### What to work on
Which lines in the entries below contain the string "meresap"? Show each of them in full.

### Data shown
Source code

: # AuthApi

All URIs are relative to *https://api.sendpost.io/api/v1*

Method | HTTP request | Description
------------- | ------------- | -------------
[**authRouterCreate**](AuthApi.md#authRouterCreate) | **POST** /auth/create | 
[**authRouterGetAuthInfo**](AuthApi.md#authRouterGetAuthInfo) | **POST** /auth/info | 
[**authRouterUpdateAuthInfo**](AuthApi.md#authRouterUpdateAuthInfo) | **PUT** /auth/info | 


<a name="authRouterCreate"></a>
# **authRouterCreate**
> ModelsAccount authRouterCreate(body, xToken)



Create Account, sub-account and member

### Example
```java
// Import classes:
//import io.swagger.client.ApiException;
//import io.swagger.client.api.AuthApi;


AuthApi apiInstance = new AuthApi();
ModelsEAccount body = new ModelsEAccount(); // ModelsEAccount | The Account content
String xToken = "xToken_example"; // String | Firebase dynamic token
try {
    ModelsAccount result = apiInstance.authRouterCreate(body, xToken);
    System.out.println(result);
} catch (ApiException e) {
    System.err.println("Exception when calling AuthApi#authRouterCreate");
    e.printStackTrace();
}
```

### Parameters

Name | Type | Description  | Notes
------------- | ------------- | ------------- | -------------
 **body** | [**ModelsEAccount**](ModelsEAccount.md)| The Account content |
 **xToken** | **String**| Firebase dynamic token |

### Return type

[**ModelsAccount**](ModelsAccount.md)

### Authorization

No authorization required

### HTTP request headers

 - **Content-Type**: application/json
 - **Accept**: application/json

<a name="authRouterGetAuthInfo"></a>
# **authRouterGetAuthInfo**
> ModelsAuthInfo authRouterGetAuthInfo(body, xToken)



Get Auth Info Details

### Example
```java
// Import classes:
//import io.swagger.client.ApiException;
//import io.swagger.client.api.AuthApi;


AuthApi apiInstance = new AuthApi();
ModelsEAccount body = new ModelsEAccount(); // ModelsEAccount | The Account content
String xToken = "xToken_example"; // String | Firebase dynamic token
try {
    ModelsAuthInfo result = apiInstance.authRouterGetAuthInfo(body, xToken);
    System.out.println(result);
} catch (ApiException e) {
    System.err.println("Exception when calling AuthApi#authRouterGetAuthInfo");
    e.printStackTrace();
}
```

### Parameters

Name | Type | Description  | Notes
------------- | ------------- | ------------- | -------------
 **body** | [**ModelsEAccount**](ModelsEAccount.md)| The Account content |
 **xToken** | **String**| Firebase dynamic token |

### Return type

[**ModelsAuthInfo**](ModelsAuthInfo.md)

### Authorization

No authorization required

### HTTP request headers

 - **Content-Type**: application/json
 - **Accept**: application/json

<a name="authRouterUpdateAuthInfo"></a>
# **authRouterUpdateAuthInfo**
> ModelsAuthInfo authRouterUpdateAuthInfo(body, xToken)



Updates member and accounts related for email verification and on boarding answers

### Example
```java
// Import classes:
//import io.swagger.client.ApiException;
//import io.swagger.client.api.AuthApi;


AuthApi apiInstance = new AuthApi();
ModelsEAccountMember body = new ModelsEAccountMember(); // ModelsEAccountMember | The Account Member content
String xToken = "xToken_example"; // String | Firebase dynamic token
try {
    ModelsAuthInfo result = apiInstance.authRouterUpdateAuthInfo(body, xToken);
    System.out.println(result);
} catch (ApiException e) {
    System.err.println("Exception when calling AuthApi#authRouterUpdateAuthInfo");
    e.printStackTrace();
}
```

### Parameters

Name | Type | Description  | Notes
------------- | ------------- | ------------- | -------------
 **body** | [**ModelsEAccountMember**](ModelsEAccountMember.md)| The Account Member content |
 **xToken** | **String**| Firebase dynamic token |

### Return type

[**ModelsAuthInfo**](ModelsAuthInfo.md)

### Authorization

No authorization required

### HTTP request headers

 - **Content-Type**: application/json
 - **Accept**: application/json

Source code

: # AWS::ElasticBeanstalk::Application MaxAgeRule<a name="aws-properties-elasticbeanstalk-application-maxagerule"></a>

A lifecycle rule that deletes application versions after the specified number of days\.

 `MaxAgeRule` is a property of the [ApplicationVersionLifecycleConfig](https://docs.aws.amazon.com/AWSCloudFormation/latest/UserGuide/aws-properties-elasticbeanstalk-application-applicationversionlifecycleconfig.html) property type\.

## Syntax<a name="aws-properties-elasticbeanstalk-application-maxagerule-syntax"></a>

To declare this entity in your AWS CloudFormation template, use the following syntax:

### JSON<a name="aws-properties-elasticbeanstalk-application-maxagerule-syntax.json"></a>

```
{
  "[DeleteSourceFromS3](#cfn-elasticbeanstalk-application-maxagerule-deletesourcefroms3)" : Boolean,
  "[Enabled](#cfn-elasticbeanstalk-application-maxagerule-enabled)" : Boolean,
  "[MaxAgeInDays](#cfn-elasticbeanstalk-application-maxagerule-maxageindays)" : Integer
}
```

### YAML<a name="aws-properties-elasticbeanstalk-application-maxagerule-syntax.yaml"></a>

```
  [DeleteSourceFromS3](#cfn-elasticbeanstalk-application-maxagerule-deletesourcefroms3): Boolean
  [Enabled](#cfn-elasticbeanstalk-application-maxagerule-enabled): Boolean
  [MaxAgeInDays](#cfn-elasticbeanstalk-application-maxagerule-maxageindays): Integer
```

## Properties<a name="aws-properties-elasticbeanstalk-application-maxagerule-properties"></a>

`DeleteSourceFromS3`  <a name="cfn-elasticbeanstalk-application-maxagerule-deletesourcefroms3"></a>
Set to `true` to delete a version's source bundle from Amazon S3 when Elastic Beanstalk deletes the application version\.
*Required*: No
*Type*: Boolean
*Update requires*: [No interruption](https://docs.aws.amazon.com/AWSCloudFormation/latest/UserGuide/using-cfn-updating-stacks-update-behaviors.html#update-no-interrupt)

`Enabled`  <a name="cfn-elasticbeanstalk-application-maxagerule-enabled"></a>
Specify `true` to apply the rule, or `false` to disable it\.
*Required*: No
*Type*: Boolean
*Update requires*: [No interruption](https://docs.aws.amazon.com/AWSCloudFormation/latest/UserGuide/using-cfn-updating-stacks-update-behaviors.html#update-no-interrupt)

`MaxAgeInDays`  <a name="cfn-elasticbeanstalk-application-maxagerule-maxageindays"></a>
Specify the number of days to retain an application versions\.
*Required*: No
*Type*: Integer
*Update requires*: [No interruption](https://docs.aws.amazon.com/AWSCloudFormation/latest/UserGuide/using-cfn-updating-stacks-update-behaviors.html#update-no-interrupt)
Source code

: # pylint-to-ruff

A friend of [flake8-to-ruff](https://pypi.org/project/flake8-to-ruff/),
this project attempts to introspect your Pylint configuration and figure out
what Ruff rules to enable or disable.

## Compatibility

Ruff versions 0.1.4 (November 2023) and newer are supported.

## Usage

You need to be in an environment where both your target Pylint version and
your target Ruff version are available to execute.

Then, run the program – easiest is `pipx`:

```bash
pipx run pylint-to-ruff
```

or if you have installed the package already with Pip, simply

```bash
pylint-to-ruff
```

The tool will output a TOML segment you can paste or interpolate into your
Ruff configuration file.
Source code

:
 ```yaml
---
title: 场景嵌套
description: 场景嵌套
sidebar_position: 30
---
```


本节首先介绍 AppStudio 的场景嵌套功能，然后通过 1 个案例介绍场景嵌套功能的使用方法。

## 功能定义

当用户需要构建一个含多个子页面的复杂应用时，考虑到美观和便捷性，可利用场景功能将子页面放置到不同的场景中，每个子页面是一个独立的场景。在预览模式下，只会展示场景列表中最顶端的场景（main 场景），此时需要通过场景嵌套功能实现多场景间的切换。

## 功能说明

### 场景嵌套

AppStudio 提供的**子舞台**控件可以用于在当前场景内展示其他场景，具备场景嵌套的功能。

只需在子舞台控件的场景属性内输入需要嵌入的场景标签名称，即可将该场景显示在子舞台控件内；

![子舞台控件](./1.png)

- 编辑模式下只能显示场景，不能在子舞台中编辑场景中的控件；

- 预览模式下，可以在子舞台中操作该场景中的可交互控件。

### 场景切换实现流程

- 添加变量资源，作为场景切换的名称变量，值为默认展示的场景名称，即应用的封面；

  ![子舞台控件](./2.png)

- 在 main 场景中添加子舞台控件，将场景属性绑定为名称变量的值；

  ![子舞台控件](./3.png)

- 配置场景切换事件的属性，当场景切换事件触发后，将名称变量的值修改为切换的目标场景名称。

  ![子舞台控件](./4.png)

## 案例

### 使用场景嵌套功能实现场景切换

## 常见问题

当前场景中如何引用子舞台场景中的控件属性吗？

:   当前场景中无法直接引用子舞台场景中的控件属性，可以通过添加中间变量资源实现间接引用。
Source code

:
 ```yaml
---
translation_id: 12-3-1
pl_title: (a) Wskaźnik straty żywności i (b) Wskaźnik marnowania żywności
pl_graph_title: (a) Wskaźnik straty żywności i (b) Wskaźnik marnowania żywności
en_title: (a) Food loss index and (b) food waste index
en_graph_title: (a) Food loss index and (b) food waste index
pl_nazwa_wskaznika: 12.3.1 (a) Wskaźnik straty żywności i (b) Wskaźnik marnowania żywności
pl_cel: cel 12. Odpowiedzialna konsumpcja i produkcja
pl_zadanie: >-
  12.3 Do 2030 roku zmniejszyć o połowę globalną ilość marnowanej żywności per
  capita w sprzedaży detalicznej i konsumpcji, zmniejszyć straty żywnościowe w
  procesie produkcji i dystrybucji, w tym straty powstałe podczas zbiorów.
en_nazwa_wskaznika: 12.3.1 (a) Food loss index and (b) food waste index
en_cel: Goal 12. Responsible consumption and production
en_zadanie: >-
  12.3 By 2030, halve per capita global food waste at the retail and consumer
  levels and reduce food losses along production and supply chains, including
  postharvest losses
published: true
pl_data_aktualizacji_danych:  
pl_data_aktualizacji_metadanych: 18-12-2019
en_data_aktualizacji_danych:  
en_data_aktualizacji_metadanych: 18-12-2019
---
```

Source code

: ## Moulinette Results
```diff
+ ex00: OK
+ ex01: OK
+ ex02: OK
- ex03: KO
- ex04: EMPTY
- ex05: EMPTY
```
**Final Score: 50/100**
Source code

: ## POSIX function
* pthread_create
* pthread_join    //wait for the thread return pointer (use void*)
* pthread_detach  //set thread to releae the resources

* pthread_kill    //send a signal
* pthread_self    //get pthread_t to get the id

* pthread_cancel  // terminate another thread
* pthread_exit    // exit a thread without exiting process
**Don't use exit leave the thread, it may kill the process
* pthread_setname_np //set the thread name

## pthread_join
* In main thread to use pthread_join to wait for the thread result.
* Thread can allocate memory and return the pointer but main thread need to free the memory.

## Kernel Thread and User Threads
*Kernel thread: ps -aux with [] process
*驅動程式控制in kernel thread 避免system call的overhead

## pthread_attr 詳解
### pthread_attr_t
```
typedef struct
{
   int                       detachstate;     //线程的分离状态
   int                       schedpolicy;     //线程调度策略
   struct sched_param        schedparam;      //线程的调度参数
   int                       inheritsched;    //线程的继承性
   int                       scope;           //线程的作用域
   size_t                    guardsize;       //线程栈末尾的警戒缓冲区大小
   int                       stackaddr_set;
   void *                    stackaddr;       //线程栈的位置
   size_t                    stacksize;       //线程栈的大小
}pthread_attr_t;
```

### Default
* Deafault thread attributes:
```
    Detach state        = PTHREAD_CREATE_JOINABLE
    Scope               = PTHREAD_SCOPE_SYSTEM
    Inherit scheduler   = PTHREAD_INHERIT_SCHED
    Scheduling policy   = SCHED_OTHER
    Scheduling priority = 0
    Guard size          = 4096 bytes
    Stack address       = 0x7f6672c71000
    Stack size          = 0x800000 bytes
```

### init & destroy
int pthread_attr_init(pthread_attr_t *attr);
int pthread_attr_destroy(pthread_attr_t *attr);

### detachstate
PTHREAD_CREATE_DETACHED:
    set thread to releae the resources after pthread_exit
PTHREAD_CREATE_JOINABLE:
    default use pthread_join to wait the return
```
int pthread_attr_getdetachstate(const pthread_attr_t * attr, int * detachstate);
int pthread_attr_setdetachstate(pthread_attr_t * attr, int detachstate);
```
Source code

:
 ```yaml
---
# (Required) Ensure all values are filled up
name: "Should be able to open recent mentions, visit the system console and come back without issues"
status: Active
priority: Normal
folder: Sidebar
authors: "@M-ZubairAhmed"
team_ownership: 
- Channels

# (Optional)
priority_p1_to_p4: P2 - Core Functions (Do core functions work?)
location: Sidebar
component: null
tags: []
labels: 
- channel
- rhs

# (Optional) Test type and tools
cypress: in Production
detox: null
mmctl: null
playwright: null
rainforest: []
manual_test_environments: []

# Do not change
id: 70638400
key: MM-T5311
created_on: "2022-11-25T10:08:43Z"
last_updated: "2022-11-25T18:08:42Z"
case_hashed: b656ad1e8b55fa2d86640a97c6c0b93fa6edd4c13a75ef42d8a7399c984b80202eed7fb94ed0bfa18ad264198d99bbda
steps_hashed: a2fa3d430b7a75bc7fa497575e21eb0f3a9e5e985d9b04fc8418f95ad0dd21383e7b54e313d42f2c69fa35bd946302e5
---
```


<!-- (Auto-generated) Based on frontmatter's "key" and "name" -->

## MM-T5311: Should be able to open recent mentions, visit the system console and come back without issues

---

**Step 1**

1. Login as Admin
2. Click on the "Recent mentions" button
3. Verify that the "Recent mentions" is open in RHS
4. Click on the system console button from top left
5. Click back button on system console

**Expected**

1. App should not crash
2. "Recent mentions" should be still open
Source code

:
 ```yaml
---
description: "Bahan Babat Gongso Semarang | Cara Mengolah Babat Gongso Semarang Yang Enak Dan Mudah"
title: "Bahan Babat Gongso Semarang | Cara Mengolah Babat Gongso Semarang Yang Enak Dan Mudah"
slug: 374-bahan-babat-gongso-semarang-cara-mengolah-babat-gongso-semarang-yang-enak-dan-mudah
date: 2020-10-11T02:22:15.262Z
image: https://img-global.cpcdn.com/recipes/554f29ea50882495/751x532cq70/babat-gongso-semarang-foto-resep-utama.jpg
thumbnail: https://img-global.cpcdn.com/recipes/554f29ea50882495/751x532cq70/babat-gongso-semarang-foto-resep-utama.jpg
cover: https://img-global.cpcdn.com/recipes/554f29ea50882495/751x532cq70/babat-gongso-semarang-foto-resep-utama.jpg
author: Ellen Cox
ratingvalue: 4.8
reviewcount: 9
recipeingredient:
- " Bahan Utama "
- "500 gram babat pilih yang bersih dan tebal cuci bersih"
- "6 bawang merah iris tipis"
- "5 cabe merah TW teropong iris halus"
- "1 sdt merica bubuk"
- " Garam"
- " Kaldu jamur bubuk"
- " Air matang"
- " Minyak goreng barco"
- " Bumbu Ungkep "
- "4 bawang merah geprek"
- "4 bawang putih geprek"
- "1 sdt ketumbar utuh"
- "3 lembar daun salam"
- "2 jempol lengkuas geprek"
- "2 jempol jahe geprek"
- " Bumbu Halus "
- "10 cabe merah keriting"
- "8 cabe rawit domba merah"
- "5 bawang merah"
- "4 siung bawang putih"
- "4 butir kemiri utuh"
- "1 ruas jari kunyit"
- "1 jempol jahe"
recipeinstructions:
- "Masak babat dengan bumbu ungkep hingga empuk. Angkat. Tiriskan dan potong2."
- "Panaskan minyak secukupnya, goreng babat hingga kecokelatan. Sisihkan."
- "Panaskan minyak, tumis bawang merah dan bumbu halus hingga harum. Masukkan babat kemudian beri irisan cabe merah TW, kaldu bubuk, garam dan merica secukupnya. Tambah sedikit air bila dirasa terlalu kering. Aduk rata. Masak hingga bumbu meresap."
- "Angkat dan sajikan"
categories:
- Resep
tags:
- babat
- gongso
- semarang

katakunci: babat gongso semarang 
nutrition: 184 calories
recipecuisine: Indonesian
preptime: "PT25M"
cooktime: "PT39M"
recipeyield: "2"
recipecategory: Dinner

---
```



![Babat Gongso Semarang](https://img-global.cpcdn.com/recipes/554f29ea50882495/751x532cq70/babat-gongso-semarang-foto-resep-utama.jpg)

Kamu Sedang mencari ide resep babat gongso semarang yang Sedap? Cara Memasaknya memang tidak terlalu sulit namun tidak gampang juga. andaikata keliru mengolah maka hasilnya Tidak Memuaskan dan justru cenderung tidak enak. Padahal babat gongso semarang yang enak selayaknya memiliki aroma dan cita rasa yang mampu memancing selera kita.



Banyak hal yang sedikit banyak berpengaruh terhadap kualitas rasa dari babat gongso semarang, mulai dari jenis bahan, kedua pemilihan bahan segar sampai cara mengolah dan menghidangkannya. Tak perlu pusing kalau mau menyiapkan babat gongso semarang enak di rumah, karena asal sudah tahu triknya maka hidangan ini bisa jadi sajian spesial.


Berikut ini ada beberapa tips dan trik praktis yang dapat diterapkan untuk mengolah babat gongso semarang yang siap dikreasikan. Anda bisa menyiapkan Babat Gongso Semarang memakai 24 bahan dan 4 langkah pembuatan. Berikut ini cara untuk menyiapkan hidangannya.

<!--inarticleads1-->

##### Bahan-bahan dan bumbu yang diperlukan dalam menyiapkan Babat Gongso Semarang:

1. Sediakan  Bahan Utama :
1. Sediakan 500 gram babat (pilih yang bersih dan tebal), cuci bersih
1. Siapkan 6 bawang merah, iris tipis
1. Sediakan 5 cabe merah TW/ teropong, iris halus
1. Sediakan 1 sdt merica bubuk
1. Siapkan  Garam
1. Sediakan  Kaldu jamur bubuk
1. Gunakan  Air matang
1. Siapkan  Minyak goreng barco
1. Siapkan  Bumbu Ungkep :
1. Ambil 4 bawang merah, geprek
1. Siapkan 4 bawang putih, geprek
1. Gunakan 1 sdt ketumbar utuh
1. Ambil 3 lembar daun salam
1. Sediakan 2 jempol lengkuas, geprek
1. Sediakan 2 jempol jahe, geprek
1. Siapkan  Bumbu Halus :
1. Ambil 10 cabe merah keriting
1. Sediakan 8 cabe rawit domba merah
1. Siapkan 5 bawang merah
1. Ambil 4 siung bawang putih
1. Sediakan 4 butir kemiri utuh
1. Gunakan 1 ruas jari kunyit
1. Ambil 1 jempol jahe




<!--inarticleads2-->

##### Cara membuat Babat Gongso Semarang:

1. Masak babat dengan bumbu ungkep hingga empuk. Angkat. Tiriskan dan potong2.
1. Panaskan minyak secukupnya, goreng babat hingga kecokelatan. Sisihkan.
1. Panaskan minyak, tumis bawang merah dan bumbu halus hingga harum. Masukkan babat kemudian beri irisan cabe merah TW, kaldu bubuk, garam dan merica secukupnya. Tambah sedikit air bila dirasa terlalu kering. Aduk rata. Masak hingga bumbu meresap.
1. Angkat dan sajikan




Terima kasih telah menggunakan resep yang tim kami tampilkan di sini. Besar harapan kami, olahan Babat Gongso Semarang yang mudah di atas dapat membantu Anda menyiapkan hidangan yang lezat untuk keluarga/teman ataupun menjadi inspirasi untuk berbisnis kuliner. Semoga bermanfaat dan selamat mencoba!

### Task result
- "Panaskan minyak, tumis bawang merah dan bumbu halus hingga harum. Masukkan babat kemudian beri irisan cabe merah TW, kaldu bubuk, garam dan merica secukupnya. Tambah sedikit air bila dirasa terlalu kering. Aduk rata. Masak hingga bumbu meresap."
1. Panaskan minyak, tumis bawang merah dan bumbu halus hingga harum. Masukkan babat kemudian beri irisan cabe merah TW, kaldu bubuk, garam dan merica secukupnya. Tambah sedikit air bila dirasa terlalu kering. Aduk rata. Masak hingga bumbu meresap.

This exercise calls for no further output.